Though Dr. Mensah Otabil made reference to Ghana, this parable is even more relevant to Nigeria than Ghana.
On Saturday, Dr Mensah Otabil Founder of the International Central Gospel Church infected and provoked a mass of young entrepreneurs with yet another signature performance, a destiny changing motivational message that will linger in the minds of many, for many years to come.
He was to give a keynote address at Albert Ocran’s springboard convocation programme, but he did far more than that.
He planted, watered and nurtured a seed of holy anger in the army of entrepreneurs, hoping that anger will eventually germinate into fruits that will reverse the backwardly suffocating systems, laws and policies in Ghana; systems that served only to frustrate and kill as many dreams and businesses as possible.
He used the parable of onions and travolator (a moving pavement for transporting pedestrians, as in a shopping precinct or an airport) to tell the great but annoying story of why Mark Zuckerberg, a 31 year old computer programmer, is richer than him (Otabil), his wife; richer than president Mahama and the MPs and richer than all Ghanaians combined.
Otabil feels angry and insulted by the development because Zuckerberg, he reckoned, is not any more intelligent than the thousands of computer programmers in Ghana but the American has a better environment; a country of opportunities.
“What is the difference between Zuckerberg and you; Steve Jobs and you? Otabil asked rhetorically. “It is not brains, it is the environment,” he answered sullenly.
Where is our travolator and sulphur-free onion?
The preacher told a story of how he traveled out of the country and with the aid of a travolator he beat a young man to a walking contest.
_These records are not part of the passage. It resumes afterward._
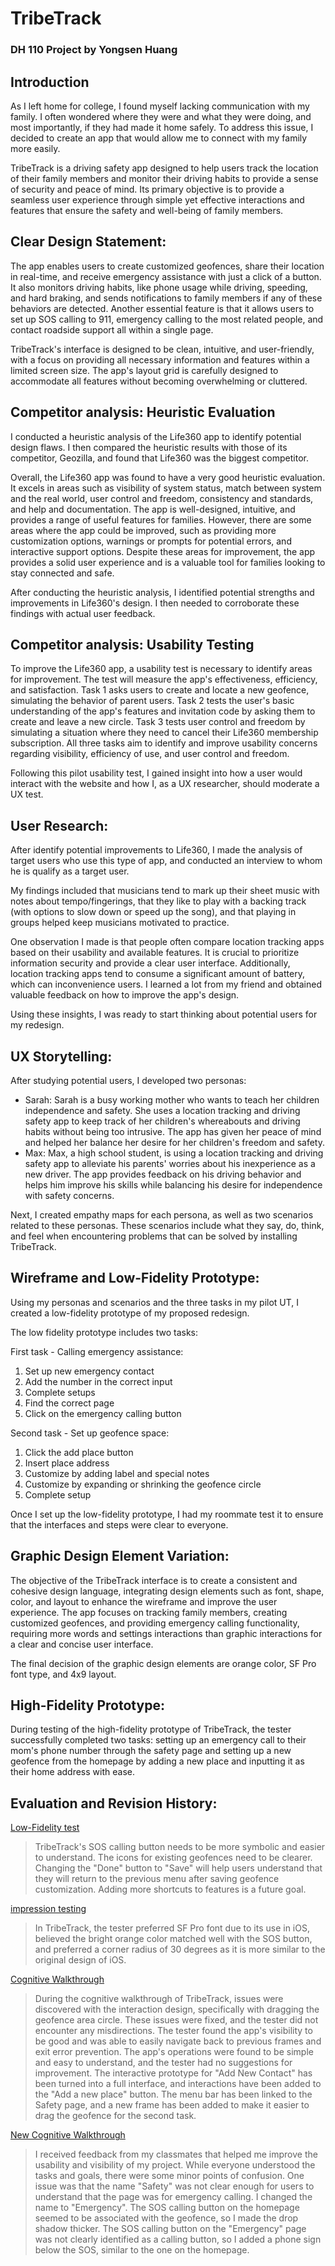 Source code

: # TribeTrack
### DH 110 Project by Yongsen Huang

## Introduction
As I left home for college, I found myself lacking communication with my family. I often wondered where they were and what they were doing, and most importantly, if they had made it home safely. To address this issue, I decided to create an app that would allow me to connect with my family more easily.

TribeTrack is a driving safety app designed to help users track the location of their family members and monitor their driving habits to provide a sense of security and peace of mind. Its primary objective is to provide a seamless user experience through simple yet effective interactions and features that ensure the safety and well-being of family members.

## Clear Design Statement:

The app enables users to create customized geofences, share their location in real-time, and receive emergency assistance with just a click of a button. It also monitors driving habits, like phone usage while driving, speeding, and hard braking, and sends notifications to family members if any of these behaviors are detected. Another essential feature is that it allows users to set up SOS calling to 911, emergency calling to the most related people, and contact roadside support all within a single page.

TribeTrack's interface is designed to be clean, intuitive, and user-friendly, with a focus on providing all necessary information and features within a limited screen size. The app's layout grid is carefully designed to accommodate all features without becoming overwhelming or cluttered.

## Competitor analysis: Heuristic Evaluation

I conducted a heuristic analysis of the Life360 app to identify potential design flaws. I then compared the heuristic results with those of its competitor, Geozilla, and found that Life360 was the biggest competitor.

Overall, the Life360 app was found to have a very good heuristic evaluation. It excels in areas such as visibility of system status, match between system and the real world, user control and freedom, consistency and standards, and help and documentation. The app is well-designed, intuitive, and provides a range of useful features for families. However, there are some areas where the app could be improved, such as providing more customization options, warnings or prompts for potential errors, and interactive support options. Despite these areas for improvement, the app provides a solid user experience and is a valuable tool for families looking to stay connected and safe.

<p align="center">
    <a href="[Read More about the Heuristic Evaluation](https://mori-sam.github.io/dh110-sp23-assignment01/)"></a>
</p>

After conducting the heuristic analysis, I identified potential strengths and improvements in Life360's design. I then needed to corroborate these findings with actual user feedback.

## Competitor analysis: Usability Testing

To improve the Life360 app, a usability test is necessary to identify areas for improvement. The test will measure the app's effectiveness, efficiency, and satisfaction. Task 1 asks users to create and locate a new geofence, simulating the behavior of parent users. Task 2 tests the user's basic understanding of the app's features and invitation code by asking them to create and leave a new circle. Task 3 tests user control and freedom by simulating a situation where they need to cancel their Life360 membership subscription. All three tasks aim to identify and improve usability concerns regarding visibility, efficiency of use, and user control and freedom.

Following this pilot usability test, I gained insight into how a user would interact with the website and how I, as a UX researcher, should moderate a UX test.

## User Research:

After identify potential improvements to Life360, I made the analysis of target users who use this type of app, and conducted an interview to whom he is qualify as a target user.

My findings included that musicians tend to mark up their sheet music with notes about tempo/fingerings, that they like to play with a backing track (with options to slow down or speed up the song), and that playing in groups helped keep musicians motivated to practice.

One observation I made is that people often compare location tracking apps based on their usability and available features. It is crucial to prioritize information security and provide a clear user interface. Additionally, location tracking apps tend to consume a significant amount of battery, which can inconvenience users. I learned a lot from my friend and obtained valuable feedback on how to improve the app's design.

Using these insights, I was ready to start thinking about potential users for my redesign.

## UX Storytelling:

After studying potential users, I developed two personas:

- Sarah: Sarah is a busy working mother who wants to teach her children independence and safety. She uses a location tracking and driving safety app to keep track of her children's whereabouts and driving habits without being too intrusive. The app has given her peace of mind and helped her balance her desire for her children's freedom and safety.
- Max: Max, a high school student, is using a location tracking and driving safety app to alleviate his parents' worries about his inexperience as a new driver. The app provides feedback on his driving behavior and helps him improve his skills while balancing his desire for independence with safety concerns.

Next, I created empathy maps for each persona, as well as two scenarios related to these personas. These scenarios include what they say, do, think, and feel when encountering problems that can be solved by installing TribeTrack.

## Wireframe and Low-Fidelity Prototype:

Using my personas and scenarios and the three tasks in my pilot UT, I created a low-fidelity prototype of my proposed redesign.

The low fidelity prototype includes two tasks:

First task - Calling emergency assistance:

1. Set up new emergency contact
2. Add the number in the correct input
3. Complete setups
4. Find the correct page
5. Click on the emergency calling button

Second task - Set up geofence space:

1. Click the add place button
2. Insert place address
3. Customize by adding label and special notes
4. Customize by expanding or shrinking the geofence circle
5. Complete setup

Once I set up the low-fidelity prototype, I had my roommate test it to ensure that the interfaces and steps were clear to everyone.

## Graphic Design Element Variation:

The objective of the TribeTrack interface is to create a consistent and cohesive design language, integrating design elements such as font, shape, color, and layout to enhance the wireframe and improve the user experience. The app focuses on tracking family members, creating customized geofences, and providing emergency calling functionality, requiring more words and settings interactions than graphic interactions for a clear and concise user interface.

The final decision of the graphic design elements are orange color, SF Pro font type, and 4x9 layout.

## High-Fidelity Prototype:

During testing of the high-fidelity prototype of TribeTrack, the tester successfully completed two tasks: setting up an emergency call to their mom's phone number through the safety page and setting up a new geofence from the homepage by adding a new place and inputting it as their home address with ease.

## Evaluation and Revision History:

[Low-Fidelity test](https://mori-sam.github.io/dh110-sp2023-a05lowfidelityprototype/6971683585449_.pic_hd.jpg)

> TribeTrack's SOS calling button needs to be more symbolic and easier to understand. The icons for existing geofences need to be clearer. Changing the "Done" button to "Save" will help users understand that they will return to the previous menu after saving geofence customization. Adding more shortcuts to features is a future goal.

[impression testing](https://ucla.zoom.us/rec/share/XAC87ajr2To0k33DwEg2JMwagfGeOcI7nAgOmNusEdP8-0R2cEQLVQyO0hBQiwfM.KS1QvEqbWpxEJs4f?startTime=1684198488000)

> In TribeTrack, the tester preferred SF Pro font due to its use in iOS, believed the bright orange color matched well with the SOS button, and preferred a corner radius of 30 degrees as it is more similar to the original design of iOS.

[Cognitive Walkthrough](https://ucla.zoom.us/rec/share/07O7Rt8ozPZWdr8QG_e2u9q2iv8v3CSKXaoE6S9YJ84xJW08-reCoJNTwLlXVZBU.FlWEaXXcA-AW9Qxv)

> During the cognitive walkthrough of TribeTrack, issues were discovered with the interaction design, specifically with dragging the geofence area circle. These issues were fixed, and the tester did not encounter any misdirections. The tester found the app's visibility to be good and was able to easily navigate back to previous frames and exit error prevention. The app's operations were found to be simple and easy to understand, and the tester had no suggestions for improvement. The interactive prototype for "Add New Contact" has been turned into a full interface, and interactions have been added to the "Add a new place" button. The menu bar has been linked to the Safety page, and a new frame has been added to make it easier to drag the geofence for the second task.

[New Cognitive Walkthrough](https://docs.google.com/document/d/12C1Y1SDM2Q5JXTp9KjsEScPwSwOfHDjaWI4Pu_XMyrg/edit)

> I received feedback from my classmates that helped me improve the usability and visibility of my project. While everyone understood the tasks and goals, there were some minor points of confusion. One issue was that the name "Safety" was not clear enough for users to understand that the page was for emergency calling. I changed the name to "Emergency". The SOS calling button on the homepage seemed to be associated with the geofence, so I made the drop shadow thicker. The SOS calling button on the "Emergency" page was not clearly identified as a calling button, so I added a phone sign below the SOS, similar to the one on the homepage.

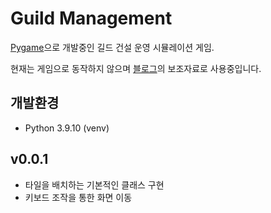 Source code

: # Guild Management

[Pygame](https://www.pygame.org/)으로 개발중인 길드 건설 운영 시뮬레이션 게임.

현재는 게임으로 동작하지 않으며 [블로그](https://soma0sd.tistory.com/category/%ED%94%84%EB%A1%9C%EA%B7%B8%EB%9E%98%EB%B0%8D/%ED%8C%8C%EC%9D%B4%EA%B2%8C%EC%9E%84)의 보조자료로 사용중입니다.

## 개발환경

- Python 3.9.10 (venv)

## v0.0.1

- 타일을 배치하는 기본적인 클래스 구현
- 키보드 조작을 통한 화면 이동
The man decided to speed walk but used a travolator at some point.
Even though the man heeled-and-toed with agility he could not beat Otabil because the travolator pushed him faster to his destination.
He told another story, he read in a book, of a US company seeking to grow onions that will not sting the eyes.
For a man who had shed onion-stinging- tears in the past from his kitchen in Accra, he will certainly wonder how an American company will grow new species of onions without its notorious characteristic. But the ‘useless’ book he was reading in the plane suddenly became useful, revealing, that the new species of onions will be planted in a “non-sulphuric ground.”
He learnt a new thing.
Onions sting eyes because they are always grown and nurtured in a soil full of sulphur but the US company is coming with a new offer.
“The reason the onions will not sting people’s eyes is because it was going to be grown in sulphur free soil.”
“It is not the nature of onions to sting eyes. It is the environment it is nurtured in that makes it sting eyes.
“It struck me that a person can be so good but if he is planted in a wrong environment, he is going to turn up so bad,” Otabil said.
He wondered how much sulphur was in the Ghanaian environment that made many dreams, business break down in tears.
“What have we put in the environment, in the soil that is killing the dream of young men and young women.
How can people go to university and for years and not know what to do? How can people with potential not fulfil their potential?
“If you take a simple area like football, the greatest Ghanaian players now were all onions that were planted in a different soil.
They had to go outside Ghana for their talents to become world class.
Do you think if Michael Essien had continued playing in the Ghana league we will call his name? No! Is he talented? Yes.
No matter how big the dream is, Otabil says if the environment is without a travolator or a sulphur free soil, you will achieve something but ultimately you will become the village champion amongst global players.
“The challenge for nations like Ghana is not the challenge of talented citizens. It is the challenge of poisonous environment.
An environment that has been poisoned by ordinariness, by mediocrity and sometimes by a clear agenda to destroy talents.
“And how can a nation be great when its systems are fighting the talent of its people? he asked.
It is good to dream because dream is free but fight to get a better environment for the dream to thrive, he challenged the young men and women.
“We have to force the politicians to start thinking of us; of our lives; our future and dreams. And the only way to do that is for you to start thinking not in party terms but in policy terms,”
“Because if that doesn’t happen dreamers will die with their dreams not realised,” he added.
What is your dream; fight for a better travolator and a sulphuric free soil, to make your dreams come to pass.